Stored data entries:

===

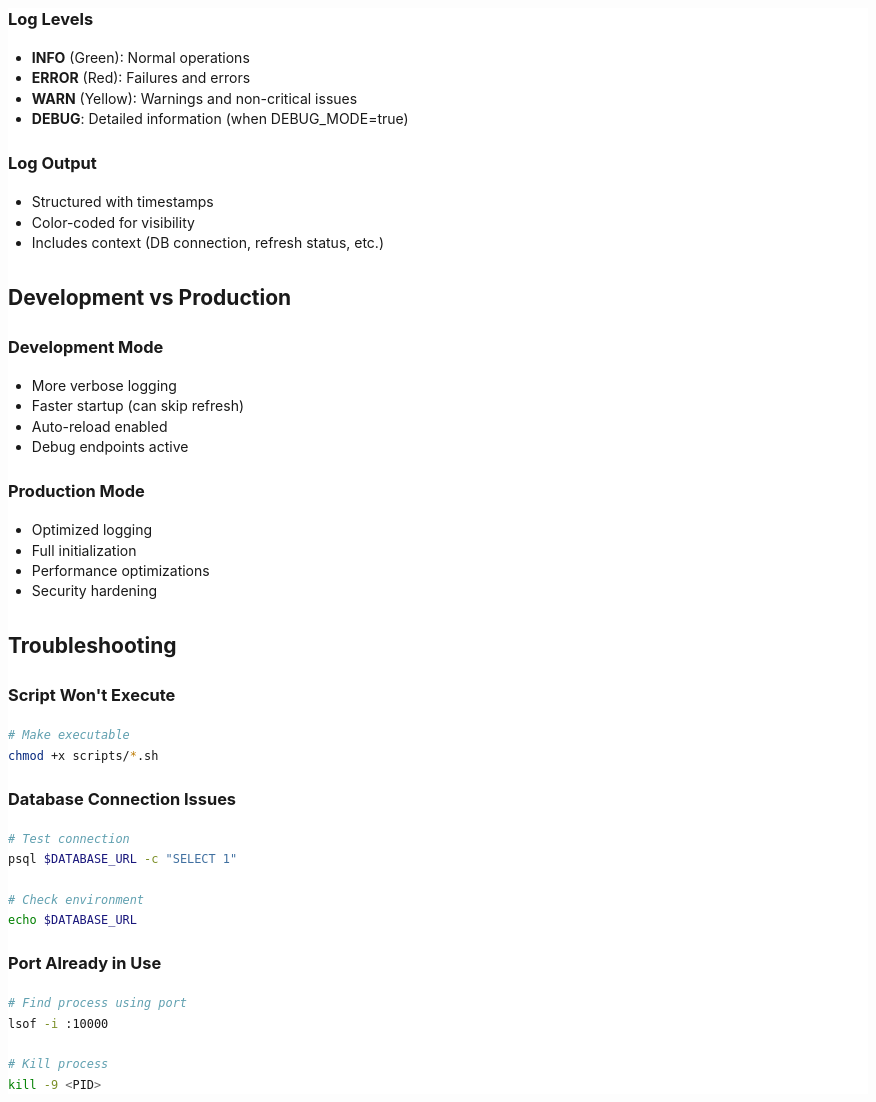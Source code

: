 ### Log Levels
- **INFO** (Green): Normal operations
- **ERROR** (Red): Failures and errors
- **WARN** (Yellow): Warnings and non-critical issues
- **DEBUG**: Detailed information (when DEBUG_MODE=true)

### Log Output
- Structured with timestamps
- Color-coded for visibility
- Includes context (DB connection, refresh status, etc.)

## Development vs Production

### Development Mode
- More verbose logging
- Faster startup (can skip refresh)
- Auto-reload enabled
- Debug endpoints active

### Production Mode
- Optimized logging
- Full initialization
- Performance optimizations
- Security hardening

## Troubleshooting

### Script Won't Execute
```bash
# Make executable
chmod +x scripts/*.sh
```

### Database Connection Issues
```bash
# Test connection
psql $DATABASE_URL -c "SELECT 1"

# Check environment
echo $DATABASE_URL
```

### Port Already in Use
```bash
# Find process using port
lsof -i :10000

# Kill process
kill -9 <PID>
```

===

* **WORK TO BE COMPLETED**: Leave out the pictures and retype every line above exactly.

* **TASK ANSWER**:
Source code

: ### Log Levels
- **INFO** (Green): Normal operations
- **ERROR** (Red): Failures and errors
- **WARN** (Yellow): Warnings and non-critical issues
- **DEBUG**: Detailed information (when DEBUG_MODE=true)

### Log Output
- Structured with timestamps
- Color-coded for visibility
- Includes context (DB connection, refresh status, etc.)

## Development vs Production

### Development Mode
- More verbose logging
- Faster startup (can skip refresh)
- Auto-reload enabled
- Debug endpoints active

### Production Mode
- Optimized logging
- Full initialization
- Performance optimizations
- Security hardening

## Troubleshooting

### Script Won't Execute
```bash
# Make executable
chmod +x scripts/*.sh
```

### Database Connection Issues
```bash
# Test connection
psql $DATABASE_URL -c "SELECT 1"

# Check environment
echo $DATABASE_URL
```

### Port Already in Use
```bash
# Find process using port
lsof -i :10000

# Kill process
kill -9 <PID>
```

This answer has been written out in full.